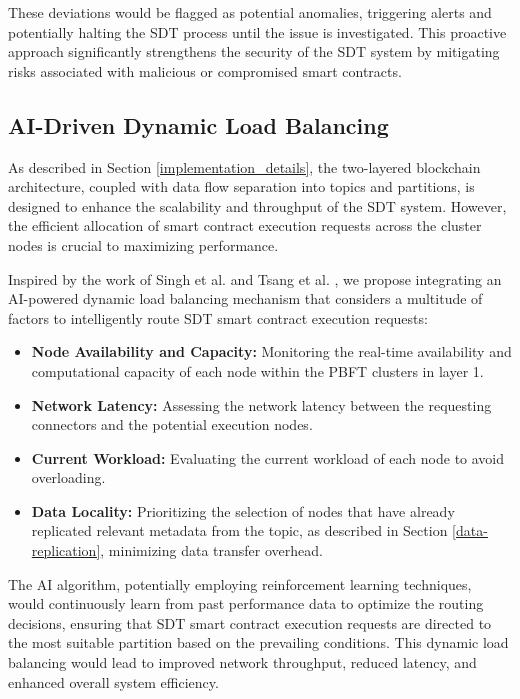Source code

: \documentclass[10pt]{llncs}
\begin{document}
These deviations would be flagged as potential anomalies, triggering alerts and potentially halting the SDT process until the issue is investigated. 
This proactive approach significantly strengthens the security of the SDT system by mitigating risks associated with malicious or compromised smart contracts.

\subsection{AI-Driven Dynamic Load Balancing}

As described in Section \ref{implementation_details}, the two-layered blockchain architecture, coupled with data flow separation into topics and partitions, is designed to enhance the scalability and throughput of the SDT system. 
However, the efficient allocation of smart contract execution requests across the cluster nodes is crucial to maximizing performance.

Inspired by the work of Singh et al. \cite{Singh2024} and Tsang et al. \cite{Tsang2024}, we propose integrating an AI-powered dynamic load balancing mechanism that considers a multitude of factors to intelligently route SDT smart contract execution requests:

\begin{itemize}
    \item \textbf{Node Availability and Capacity:} Monitoring the real-time availability and computational capacity of each node within the PBFT clusters in layer 1.
    \item \textbf{Network Latency:} Assessing the network latency between the requesting connectors and the potential execution nodes.
    \item \textbf{Current Workload:} Evaluating the current workload of each node to avoid overloading.
    \item \textbf{Data Locality:} Prioritizing the selection of nodes that have already replicated relevant metadata from the topic, as described in Section \ref{data-replication}, minimizing data transfer overhead.
\end{itemize}

The AI algorithm, potentially employing reinforcement learning techniques, would continuously learn from past performance data to optimize the routing decisions, ensuring that SDT smart contract execution requests are directed to the most suitable partition based on the prevailing conditions.
 This dynamic load balancing would lead to improved network throughput, reduced latency, and enhanced overall system efficiency.
\end{document}
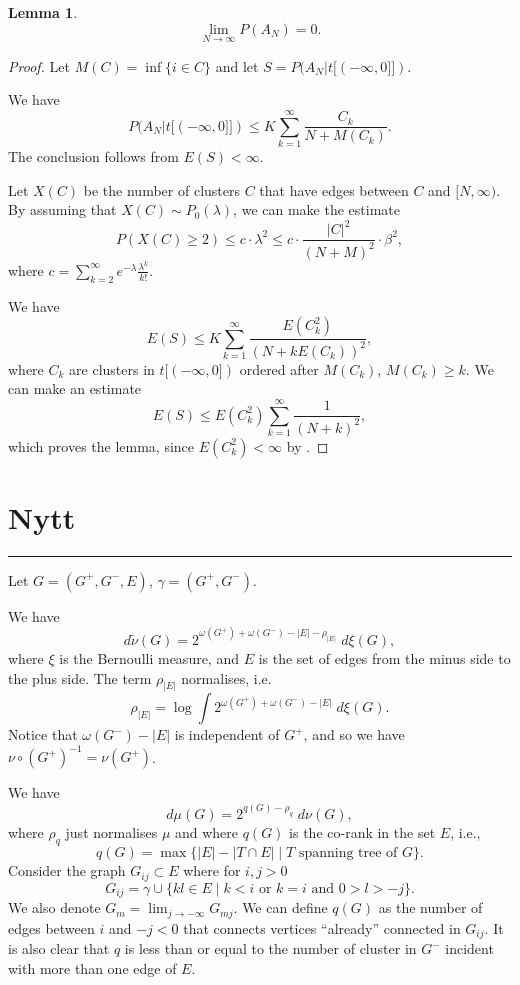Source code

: \documentclass[11pt, a4paper, oneside]{scrartcl}
\newtheorem{lem}[thm]{Lemma}
\theoremstyle{definition}
\theoremstyle{remark}
\providecommand{\tl}{\tilde}
\begin{document}
\begin{lem}
$$\lim_{N\to \infty} P(A_N)=0.$$
\end{lem}

\begin{proof}
  Let $M(C)=\inf \{i\in C \}$ and let $S=P(A_N |t[(-\infty, 0]])$.

  We have
$$P(A_N|t[(-\infty, 0]])\leq K \sum_{k=1}^\infty \frac{C_k}{N+M(C_k)}.$$
The conclusion follows from $E(S)<\infty$.

Let $X(C)$ be the number of clusters $C$ that have edges between $C$ and
$[N,\infty)$. By assuming that $X(C)\sim P_0(\lambda)$, we can make the estimate
$$P(X(C)\geq 2)\leq c\cdot \lambda^2 \leq c\cdot \frac{|C|^2}{(N+M)^2}\cdot \beta^2,$$
where $c=\sum_{k=2}^\infty e^{-\lambda} \frac{\lambda^k}{k!}$.

We have
$$E(S) \leq K \sum_{k=1}^\infty \frac{E(C_k^2)}{(N+k E(C_k))^2},$$
where $C_k$ are clusters in $t[(-\infty, 0])$ ordered after $M(C_k)$,
$M(C_k)\geq k$. We can make an estimate
$$E(S)\leq E(C_k^2)\sum _{k=1}^\infty \frac{1}{(N+k)^2},$$
which proves the lemma, since $E(C_k^2)<\infty$ by
\cite{aizenmanUniquenessInfiniteCluster1987}.

\end{proof}





\section{Nytt}
\hrule

Let $G=(G^+, G^- , E)$, $\gamma=(G^+,G^-)$.

We have
$$d\tl\nu(G)=2^{\omega(G^+)+\omega(G^-)-|E|-\rho_{|E|}}\; d\xi(G),$$
where $\xi$ is the Bernoulli measure, and $E$ is the set of edges from the minus side to the plus side. The term $\rho_{|E|}$ normalises, i.e.\
\[
\rho_{|E|} =
\log \int 2^{\omega(G^+)+\omega(G^-)-|E|}\; d\xi(G).
\]
Notice that
$\omega(G^-)-|E|$ is independent of $G^+$, and so we have $\nu\circ (G^+)^{-1}=\nu(G^+)$.

We have
$$d\mu(G)=2^{q(G)-\rho_q}\; d\nu(G),$$
where $\rho_q$ just normalises $\mu$ and where $q(G)$ is the co-rank in the set $E$, i.e.,
$$
q(G)=\max \{|E|-|T\cap E|\mid \text{$T$ spanning tree of $G$} \}.
$$
Consider the graph $G_{ij}\subset E$ where for $i,j>0$
$$ G_{ij} =  \gamma \cup
\{ kl\in E \mid k < i \text{ or } k=i \text{ and } 0>l>-j \}.
$$
We also denote $G_m = \lim_{j\to-\infty} G_{mj}$.
We can define $q(G)$ as the number of edges between $i$ and $-j<0$ that connects vertices ``already'' connected in $G_{ij}$.
It is also clear that $q$ is less than or equal to the number of
cluster in $G^-$ incident with more than one edge of $E$.
\end{document}
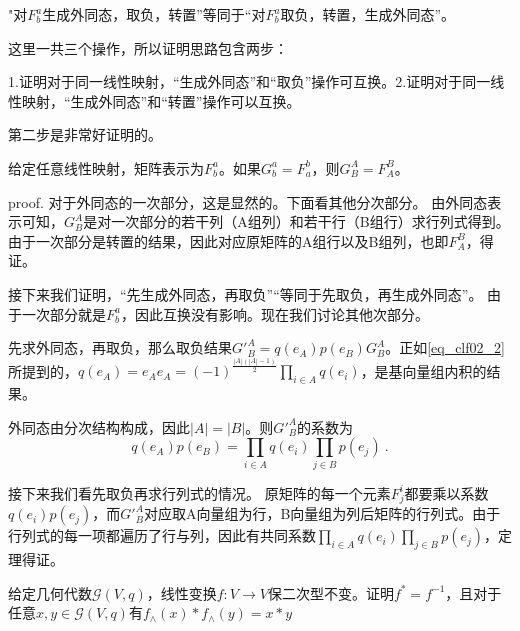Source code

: "对$F^a_b$生成外同态，取负，转置”等同于“对$F^a_b$取负，转置，生成外同态”。

这里一共三个操作，所以证明思路包含两步：

1.证明对于同一线性映射，“生成外同态”和“取负”操作可互换。2.证明对于同一线性映射，“生成外同态”和“转置”操作可以互换。

第二步是非常好证明的。
\begin{lemma}{}
给定任意线性映射，矩阵表示为$F^a_b$。如果$G^a_b=F^b_a$，则$G^A_B=F^B_A$。
\end{lemma}
proof.
对于外同态的一次部分，这是显然的。下面看其他分次部分。
由外同态表示可知，$G^A_B$是对一次部分的若干列（A组列）和若干行（B组行）求行列式得到。由于一次部分是转置的结果，因此对应原矩阵的A组行以及B组列，也即$F^B_A$，得证。

接下来我们证明，“先生成外同态，再取负”“等同于先取负，再生成外同态”。
由于一次部分就是$F^a_b$，因此互换没有影响。现在我们讨论其他次部分。

先求外同态，再取负，那么取负结果$G'^A_B=q(e_A)p(e_B)G^A_B$。正如\autoref{eq_clf02_2} 所提到的，$q(e_A)=e_Ae_A=
(-1)^{\frac{|A|(|A|-1)}{2}} \prod_{i \in A} q(e_i)$，是基向量组内积的结果。

外同态由分次结构构成，因此$|A|=|B|$。则$G'^A_B$的系数为
\begin{equation}
q(e_A)p(e_B)=\prod_{i \in A} q(e_i)\prod_{j \in B} p(e_j)~.
\end{equation}

接下来我们看先取负再求行列式的情况。
原矩阵的每一个元素$F^i_j$都要乘以系数$q(e_i)p(e_j)$，而$G'^A_B$对应取A向量组为行，B向量组为列后矩阵的行列式。由于行列式的每一项都遍历了行与列，因此有共同系数$\prod_{i \in A} q(e_i)\prod_{j \in B} p(e_j)$，定理得证。


\begin{exercise}{}
给定几何代数$\mathcal G(V,q)$，线性变换$f:V\rightarrow V$保二次型不变。证明$f^*=f^{-1}$，且对于任意$x,y\in\mathcal G(V,q)$有$f_{\wedge}(x)*f_{\wedge}(y)=x*y$
\end{exercise}
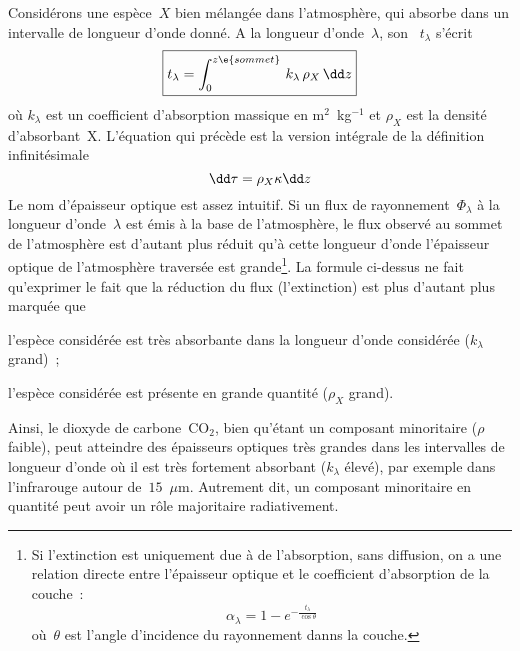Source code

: \sk
Considérons une espèce~$X$ bien mélangée dans l'atmosphère, qui absorbe dans un intervalle de longueur d'onde donné. A la longueur d'onde~$\lambda$, son ~$t_\lambda$ s'écrit
\[ \boxed{ t_\lambda = \int_{0}^{z\e{sommet}} \, k_\lambda \, \rho_X \, \dd z } \]
où $k_\lambda$ est un coefficient d'absorption massique en m$^2$~kg$^{-1}$ et $\rho_X$ est la densité d'absorbant~X. L'équation qui précède est la version intégrale de la définition infinitésimale
\[ \EO \]
\noindent Le nom d'épaisseur optique est assez intuitif. Si un flux de rayonnement~$\Phi_\lambda$ à la longueur d'onde~$\lambda$ est émis à la base de l'atmosphère, le flux observé au sommet de l'atmosphère est d'autant plus réduit qu'à cette longueur d'onde l'épaisseur optique de l'atmosphère traversée est grande\footnote{Si l'extinction est uniquement due à de l'absorption, sans diffusion, on a une relation directe entre l'épaisseur optique et le coefficient d'absorption de la couche~: 
\[\alpha_\lambda = 1 - e^{- \frac{t_\lambda}{\cos\theta}} \] où~$\theta$ est l'angle d'incidence du rayonnement danns la couche.}. La formule ci-dessus ne fait qu'exprimer le fait que la réduction du flux (l'extinction) est plus d'autant plus marquée que 
\begin{citemize}
\item l'espèce considérée est très absorbante dans la longueur d'onde considérée ($k_\lambda$ grand)~;
\item l'espèce considérée est présente en grande quantité ($\rho_X$ grand).
\end{citemize}
Ainsi, le dioxyde de carbone~CO$_2$, bien qu'étant un composant minoritaire ($\rho$ faible), peut atteindre des épaisseurs optiques très grandes dans les intervalles de longueur d'onde où il est très fortement absorbant ($k_\lambda$ élevé), par exemple dans l'infrarouge autour de~$15$~$\mu$m. Autrement dit, un composant minoritaire en quantité peut avoir un rôle majoritaire radiativement.
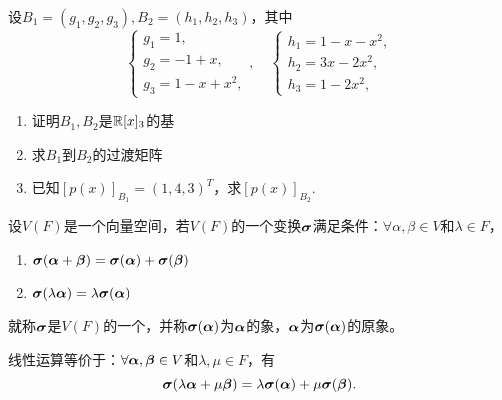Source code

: \begin{frame}
  \begin{li}
    设$B_1=(g_1, g_2, g_3),B_2=(h_1, h_2, h_3)$，其中
    $$
    \left\{
      \begin{array}{l}
        g_1 = 1,\\
        g_2 = -1+x, \\
        g_3 = 1-x+x^2,
      \end{array}   
      \right., \quad
      \left\{
      \begin{array}{l}
        h_1 = 1-x-x^2,\\
        h_2 = 3x-2x^2, \\
        h_3 = 1-2x^2,
      \end{array}
    \right.
    $$
    \begin{enumerate}
    \item 证明$B_1,B_2$是$\mathbb R[x]_3$的基
    \item 求$B_1$到$B_2$的过渡矩阵
    \item 已知$[p(x)]_{B_1} = (1,4,3)^T$，求$[p(x)]_{B_2}$.
    \end{enumerate}
  \end{li}
\end{frame}

\begin{frame}
\begin{dingyi}[线性变换]
  设$V(F)$是一个向量空间，若$V(F)$的一个变换$\boldsymbol{\sigma}$满足条件：$\forall \alpha,\beta\in V$和$\lambda\in F$，
  \begin{enumerate}
    \item $\boldsymbol{\sigma}(\boldsymbol{\alpha}+\boldsymbol{\beta}) = \boldsymbol{\sigma}(\boldsymbol{\alpha}) + \boldsymbol{\sigma}(\boldsymbol{\beta})$\\[0.1in]
    \item $\boldsymbol{\sigma}(\lambda\boldsymbol{\alpha}) = \lambda\boldsymbol{\sigma}(\boldsymbol{\alpha})$
  \end{enumerate}
  就称$\boldsymbol{\sigma}$是$V(F)$的一个，并称$\boldsymbol{\sigma}(\boldsymbol{\alpha})$为$\boldsymbol{\alpha}$的象，$\boldsymbol{\alpha}$为$\boldsymbol{\sigma}(\boldsymbol{\alpha})$的原象。
\end{dingyi}
\vspace{.1in} 

线性运算等价于：$\forall \boldsymbol{\alpha},\boldsymbol{\beta}\in V$和$\lambda, \mu \in F$，有
$$
\boldsymbol{\sigma}(\lambda\boldsymbol{\alpha}+\mu\boldsymbol{\beta}) = \lambda\boldsymbol{\sigma}(\boldsymbol{\alpha})+\mu\boldsymbol{\sigma}(\boldsymbol{\beta}).
$$
\end{frame}

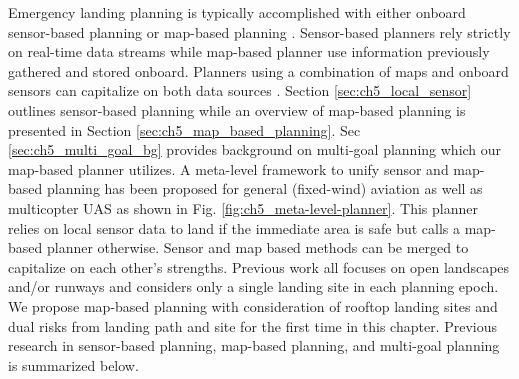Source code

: Emergency landing planning is typically accomplished with either onboard sensor-based planning or map-based planning \cite{warren_enabling_2015, ten_harmsel_emergency_2017}.  Sensor-based planners rely strictly on real-time data streams while map-based planner use information previously gathered and stored onboard. Planners using a combination of maps and onboard sensors can capitalize on both data sources \cite{ten_harmsel_emergency_2017}.  Section \ref{sec:ch5_local_sensor} outlines sensor-based planning while an overview of map-based planning is presented in Section \ref{sec:ch5_map_based_planning}. Sec \ref{sec:ch5_multi_goal_bg} provides background on multi-goal planning which our map-based planner utilizes. A meta-level framework to unify sensor and map-based planning has been proposed for general (fixed-wind) aviation \cite{atkins_emergency_2006} as well as multicopter UAS \cite{ten_harmsel_emergency_2017} as shown in Fig. \ref{fig:ch5_meta-level-planner}. This planner relies on local sensor data to land if the immediate area is safe but calls a map-based planner otherwise. Sensor and map based methods can be merged to capitalize on each other's strengths. Previous work all focuses on open landscapes and/or runways and considers only a single landing site in each planning epoch. We propose map-based planning with consideration of rooftop landing sites and dual risks from landing path and site for the first time in this chapter.  Previous research in sensor-based planning, map-based planning, and multi-goal planning is summarized below.
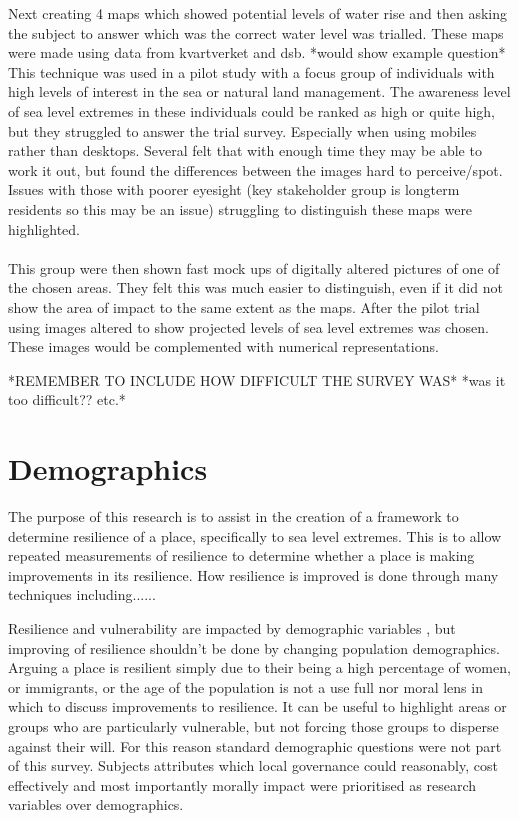 Next creating 4 maps which showed potential levels of water rise and then asking the subject to answer which was the correct water level was trialled. These maps were made using data from kvartverket and dsb. *would show example question*
This technique was used in a pilot study with a focus group of individuals with high levels of interest in the sea or natural land management. The awareness level of sea level extremes in these individuals could be ranked as high or quite high, but they struggled to answer the trial survey. Especially when using mobiles rather than desktops. Several felt that with enough time they may be able to work it out, but found the differences between the images hard to perceive/spot. Issues with those with poorer eyesight (key stakeholder group is longterm residents so this may be an issue) struggling to distinguish these maps were highlighted.
\paragraph{}

This group were then shown fast mock ups of digitally altered pictures of one of the chosen areas. They felt this was much easier to distinguish, even if it did not show the area of impact to the same extent as the maps. 
After the pilot trial using images altered to show projected levels of sea level extremes was chosen. These images would be complemented with numerical representations. 

*REMEMBER TO INCLUDE HOW DIFFICULT THE SURVEY WAS*
*was it too difficult?? etc.*

\section{Demographics}
The purpose of this research is to assist in the creation of a framework to determine resilience of a place, specifically to sea level extremes. This is to allow repeated measurements of resilience to determine whether a place is making improvements in its resilience. How resilience is improved is done through many techniques including......

Resilience and vulnerability are impacted by demographic variables \cite{rod_integrated_2012}, but improving of resilience shouldn't be done by changing population demographics. Arguing a place is resilient simply due to their being a high percentage of women, or immigrants, or the age of the population is not a use full nor moral lens in which to discuss improvements to resilience. It can be useful to highlight areas or groups who are particularly vulnerable, but not forcing those groups to disperse against their will. For this reason standard demographic questions were not part of this survey. Subjects attributes which local governance could reasonably, cost effectively and most importantly morally impact were prioritised as research variables over demographics. 

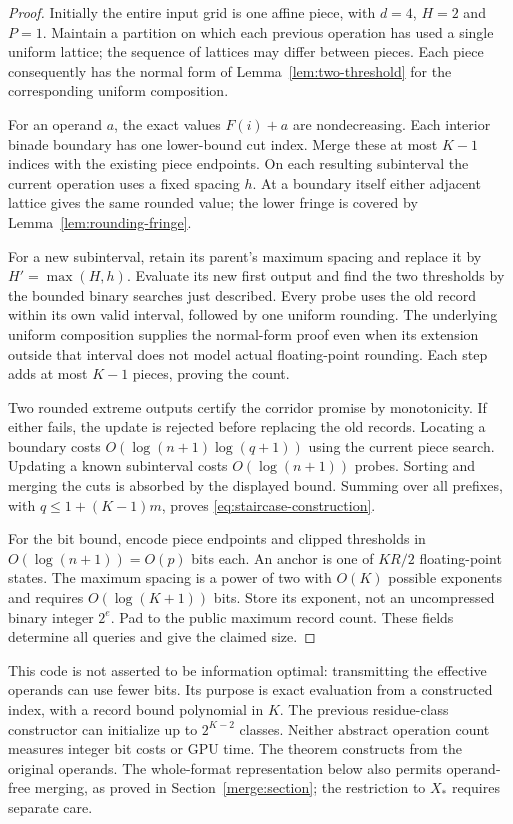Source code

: \documentclass[11pt,reqno]{amsart}
\theoremstyle{definition}
\theoremstyle{remark}
\numberwithin{equation}{section}
\begin{document}
\begin{proof}
Initially the entire input grid is one affine piece, with $d=4$, $H=2$
and $P=1$. Maintain a partition on which each previous operation has
used a single uniform lattice; the sequence of lattices may differ
between pieces. Each piece consequently has the normal form of
Lemma~\ref{lem:two-threshold} for the corresponding uniform composition.

For an operand $a$, the exact values $F(i)+a$ are nondecreasing. Each
interior binade boundary has one lower-bound cut index. Merge these at
most $K-1$ indices with the existing piece endpoints. On each resulting
subinterval the current operation uses a fixed spacing $h$. At a
boundary itself either adjacent lattice gives the same rounded value;
the lower fringe is covered by Lemma~\ref{lem:rounding-fringe}.

For a new subinterval, retain its parent's maximum spacing and replace
it by $H'=\max(H,h)$. Evaluate its new first output and find the two
thresholds by the bounded binary searches just described. Every probe
uses the old record within its own valid interval, followed by one
uniform rounding. The underlying uniform composition supplies the
normal-form proof even when its extension outside that interval does
not model actual floating-point rounding. Each step adds at most $K-1$
pieces, proving the count.

Two rounded extreme outputs certify the corridor promise by monotonicity.
If either fails, the update is rejected before replacing the old records.
Locating a boundary costs $O(\log(n+1)\log(q+1))$ using the current
piece search. Updating a known subinterval costs $O(\log(n+1))$ probes.
Sorting and merging the cuts is absorbed by the displayed bound. Summing
over all prefixes, with $q\leq1+(K-1)m$, proves
\eqref{eq:staircase-construction}.

For the bit bound, encode piece endpoints and clipped thresholds in
$O(\log(n+1))=O(p)$ bits each. An anchor is one of $KR/2$ floating-point
states. The maximum spacing is a power of two with $O(K)$ possible
exponents and requires $O(\log(K+1))$ bits. Store its exponent, not an
uncompressed binary integer $2^e$. Pad to the public maximum record
count. These fields determine all queries and give the claimed size.
\end{proof}

This code is not asserted to be information optimal: transmitting the
effective operands can use fewer bits. Its purpose is exact evaluation
from a constructed index, with a record bound polynomial in $K$. The
previous residue-class constructor can initialize up to $2^{K-2}$ classes.
Neither abstract operation count measures integer bit costs or GPU time.
The theorem constructs from the original operands. The whole-format
representation below also permits operand-free merging, as proved in
Section~\ref{merge:section}; the restriction to $X_\ast$ requires separate care.
\end{document}
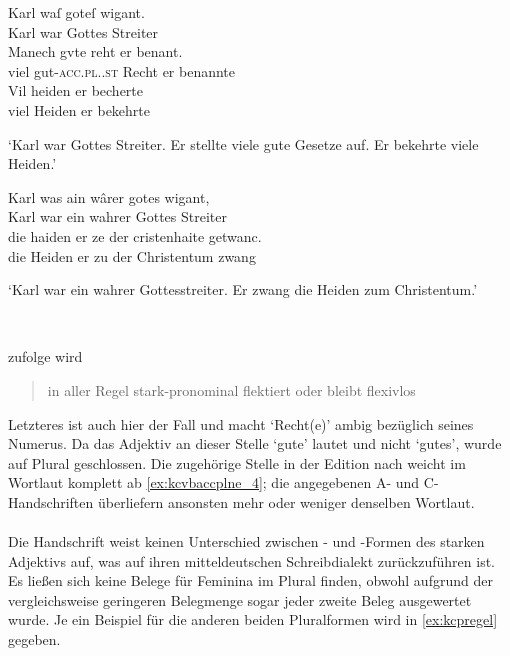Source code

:\begin{exe}
\ex \label{ex:kcvbaccplne}
	\begin{xlist}
	\ex \gll Karl waſ goteſ wigant. \\
			Karl war Gottes Streiter \\
	\sn \gll Manech gvte reht er benant. \\
			viel gut-\textsc{acc.pl.\NeutI.st} Recht er benannte \\
	\sn \gll Vil heiden er becherte \\
			viel Heiden er bekehrte \\
		\begin{taggedline}{\parencites[\pno~100\vb, 13--15]{kc:VB}[vgl.][40\va,
		10--12]{kc:B1}}
		\trans `Karl war Gottes Streiter. Er stellte viele gute
			Gesetze auf. Er bekehrte viele Heiden.'
		\end{taggedline}
		\label{ex:kcvbaccplne_2}

	\ex \gll Karl was ain wârer gotes wigant, \\
			Karl war ein wahrer Gottes Streiter \\
	\sn \gll die haiden er ze der cristenhaite getwanc. \\
			die Heiden er zu der Christentum zwang \\
		\begin{taggedline}{%
			\parencites[15073--15074]{schroeder1895}[vgl.]%
			[\pno~64\va, 37--38]{kc:A1}%
			[\pno~115\va, 13--14]{kc:M}%
			[\pno~92\ra, 1--2]{kc:H}%
			[\pno~78\rb, 34]{kc:C1}%
			[\pno~89\rb, 26--27]{kc:K}%
			[\pno~304\va, 4--5]{kc:Z}%
		}
		\trans `Karl war ein wahrer Gottesstreiter. Er zwang die Heiden
			zum Christentum.'
		\end{taggedline}
		\label{ex:kcvbaccplne_4}
		\\
	\end{xlist}
\end{exe}

\citeauthor{ksw2} zufolge wird  \blockcquote[585]{ksw2}{in
aller Regel stark-pronominal flektiert oder bleibt flexivlos}. Letzteres ist
auch hier der Fall und macht  `Recht(e)' ambig bezüglich seines
Numerus. Da das Adjektiv an dieser Stelle  `gute' lautet und
nicht  `gutes', wurde auf Plural geschlossen. Die zugehörige
Stelle in der Edition nach \citet{kc:A1} weicht im Wortlaut komplett ab
\cref{ex:kcvbaccplne_4}; die angegebenen A- und C-Handschriften überliefern
ansonsten mehr oder weniger denselben Wortlaut.

\paragraph{\citet{kc:P}}
Die Handschrift \citet{kc:P} weist keinen Unterschied zwischen - und
-Formen des starken Adjektivs auf, was auf ihren mitteldeutschen
Schreibdialekt zurückzuführen ist. Es ließen sich keine Belege für Feminina im
Plural finden, obwohl aufgrund der vergleichsweise geringeren Belegmenge sogar
jeder zweite Beleg ausgewertet wurde. Je ein Beispiel für die anderen beiden
Pluralformen wird in \cref{ex:kcpregel} gegeben.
***
**Task prompt**
Count every line in the data where the string "also" occurs. Give nothing except the number.

**Written response**
3